TASK REQUIREMENTS:
Look through the listing below for the line with "Reach me: bhumikapatil145@gmail.com" and the line with "# Do not use". Copy both, along with every line between them, exactly and with no pictures.
(EXTRACTED DATA)
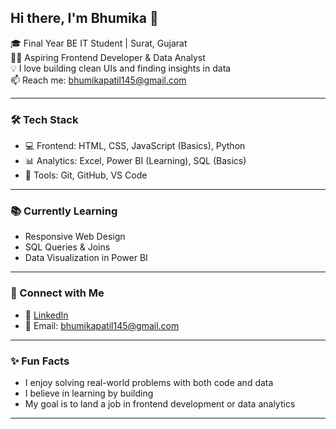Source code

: <h2>Hi there, I'm Bhumika 👋</h2>

🎓 Final Year BE IT Student | Surat, Gujarat  
👩‍💻 Aspiring Frontend Developer & Data Analyst  
💡 I love building clean UIs and finding insights in data  
📫 Reach me: bhumikapatil145@gmail.com

---

### 🛠️ Tech Stack  
- 💻 Frontend: HTML, CSS, JavaScript (Basics), Python  
- 📊 Analytics: Excel, Power BI (Learning), SQL (Basics)  
- 🔧 Tools: Git, GitHub, VS Code  

---

### 📚 Currently Learning  
- Responsive Web Design  
- SQL Queries & Joins  
- Data Visualization in Power BI  

---

### 🔗 Connect with Me  
- 💼 [LinkedIn](https://www.linkedin.com/in/bhumika-patil-819725218)  
- 📧 Email: bhumikapatil145@gmail.com  

---

### ✨ Fun Facts  
- I enjoy solving real-world problems with both code and data  
- I believe in learning by building  
- My goal is to land a job in frontend development or data analytics

---
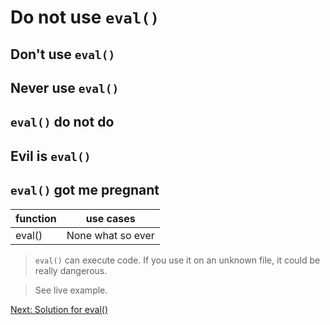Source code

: # Do not use `eval()`

## Don't use `eval()`

## Never use `eval()`

## `eval()` do not do

## Evil is `eval()`

## `eval()` got me pregnant

| function | use cases |
| -------- | -------- |
| eval() | None what so ever |

> `eval()` can execute code. If you use it on an unknown file, it could be really dangerous.

> See live example.

[Next: Solution for eval()](./15.eval2.md)
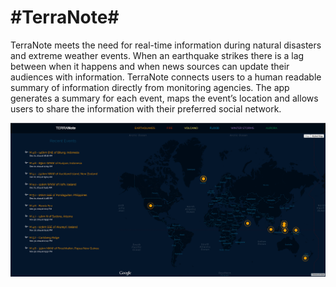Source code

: #TerraNote#
=========

TerraNote meets the need for real-time information during natural disasters and extreme weather events. When an earthquake strikes there is a lag between when it happens and when news sources can update their audiences with information. TerraNote connects users to a human readable summary of information directly from monitoring agencies. The app generates a summary for each event, maps the event’s location and allows users to share the information with their preferred social network.

![homepage screenshot](https://raw.githubusercontent.com/HBCompass/terranote/master/screenshots/TerraNote_home.PNG)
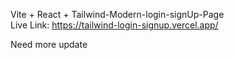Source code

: Vite + React + Tailwind-Modern-login-signUp-Page </br>
Live Link: https://tailwind-login-signup.vercel.app/

Need more update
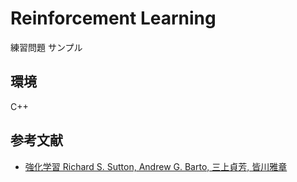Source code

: # Reinforcement Learning

練習問題 サンプル

## 環境
C++

## 参考文献
- [強化学習 Richard S. Sutton, Andrew G. Barto, 三上貞芳, 皆川雅章](https://www.amazon.co.jp/%E5%BC%B7%E5%8C%96%E5%AD%A6%E7%BF%92-Richard-S-Sutton/dp/4627826613/ref=sr_1_1?__mk_ja_JP=%E3%82%AB%E3%82%BF%E3%82%AB%E3%83%8A&crid=GMRBRGHJIR9Z&keywords=%E5%BC%B7%E5%8C%96%E5%AD%A6%E7%BF%92+Sutton&qid=1654609715&sprefix=%E5%BC%B7%E5%8C%96%E5%AD%A6%E7%BF%92+sutto%2Caps%2C272&sr=8-1)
(End EXTRACTED DATA)
OUTPUT FOR THIS TASK:
📫 Reach me: bhumikapatil145@gmail.com

---

### 🛠️ Tech Stack  
- 💻 Frontend: HTML, CSS, JavaScript (Basics), Python  
- 📊 Analytics: Excel, Power BI (Learning), SQL (Basics)  
- 🔧 Tools: Git, GitHub, VS Code  

---

### 📚 Currently Learning  
- Responsive Web Design  
- SQL Queries & Joins  
- Data Visualization in Power BI  

---

### 🔗 Connect with Me  
- 💼 [LinkedIn](https://www.linkedin.com/in/bhumika-patil-819725218)  
- 📧 Email: bhumikapatil145@gmail.com  

---

### ✨ Fun Facts  
- I enjoy solving real-world problems with both code and data  
- I believe in learning by building  
- My goal is to land a job in frontend development or data analytics

---
Source code

: # Do not use `eval()`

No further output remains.